Source information START

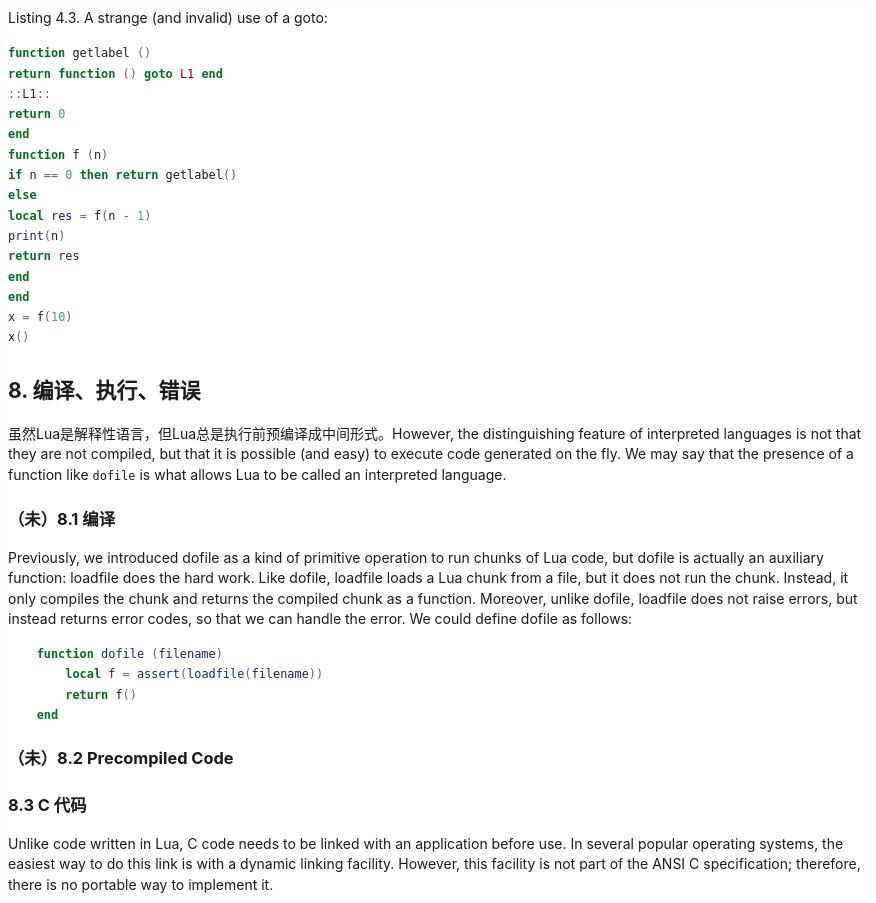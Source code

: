 Listing 4.3. A strange (and invalid) use of a goto:

```lua
function getlabel ()
return function () goto L1 end
::L1::
return 0
end
function f (n)
if n == 0 then return getlabel()
else
local res = f(n - 1)
print(n)
return res
end
end
x = f(10)
x()
```





## 8. 编译、执行、错误

虽然Lua是解释性语言，但Lua总是执行前预编译成中间形式。However, the distinguishing feature of interpreted languages is not that they are not compiled, but that it is possible (and easy) to execute code generated on the fly. We may say that the presence of a function like `dofile` is what allows Lua to be called an interpreted language.

### （未）8.1 编译

Previously, we introduced dofile as a kind of primitive operation to run chunks of Lua code, but dofile is actually an auxiliary function: loadfile does the hard work. Like dofile, loadfile loads a Lua chunk from a file, but it does not run the chunk. Instead, it only compiles the chunk and returns the compiled chunk as a function. Moreover, unlike dofile, loadfile does not raise errors, but instead returns error codes, so that we can handle the error. We could define dofile as follows:

```lua
    function dofile (filename)
    	local f = assert(loadfile(filename))
    	return f()
    end
```

### （未）8.2 Precompiled Code

### 8.3 C 代码

Unlike code written in Lua, C code needs to be linked with an application before use. In several popular operating systems, the easiest way to do this link is with a dynamic linking facility. However, this facility is not part of the ANSI C specification; therefore, there is no portable way to implement it.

Source information END

With the pictures omitted, repeat the full set of records above exactly.

Source code

: Listing 4.3. A strange (and invalid) use of a goto:

```lua
function getlabel ()
return function () goto L1 end
::L1::
return 0
end
function f (n)
if n == 0 then return getlabel()
else
local res = f(n - 1)
print(n)
return res
end
end
x = f(10)
x()
```





## 8. 编译、执行、错误

虽然Lua是解释性语言，但Lua总是执行前预编译成中间形式。However, the distinguishing feature of interpreted languages is not that they are not compiled, but that it is possible (and easy) to execute code generated on the fly. We may say that the presence of a function like `dofile` is what allows Lua to be called an interpreted language.

### （未）8.1 编译

Previously, we introduced dofile as a kind of primitive operation to run chunks of Lua code, but dofile is actually an auxiliary function: loadfile does the hard work. Like dofile, loadfile loads a Lua chunk from a file, but it does not run the chunk. Instead, it only compiles the chunk and returns the compiled chunk as a function. Moreover, unlike dofile, loadfile does not raise errors, but instead returns error codes, so that we can handle the error. We could define dofile as follows:

```lua
    function dofile (filename)
    	local f = assert(loadfile(filename))
    	return f()
    end
```

### （未）8.2 Precompiled Code

### 8.3 C 代码

Unlike code written in Lua, C code needs to be linked with an application before use. In several popular operating systems, the easiest way to do this link is with a dynamic linking facility. However, this facility is not part of the ANSI C specification; therefore, there is no portable way to implement it.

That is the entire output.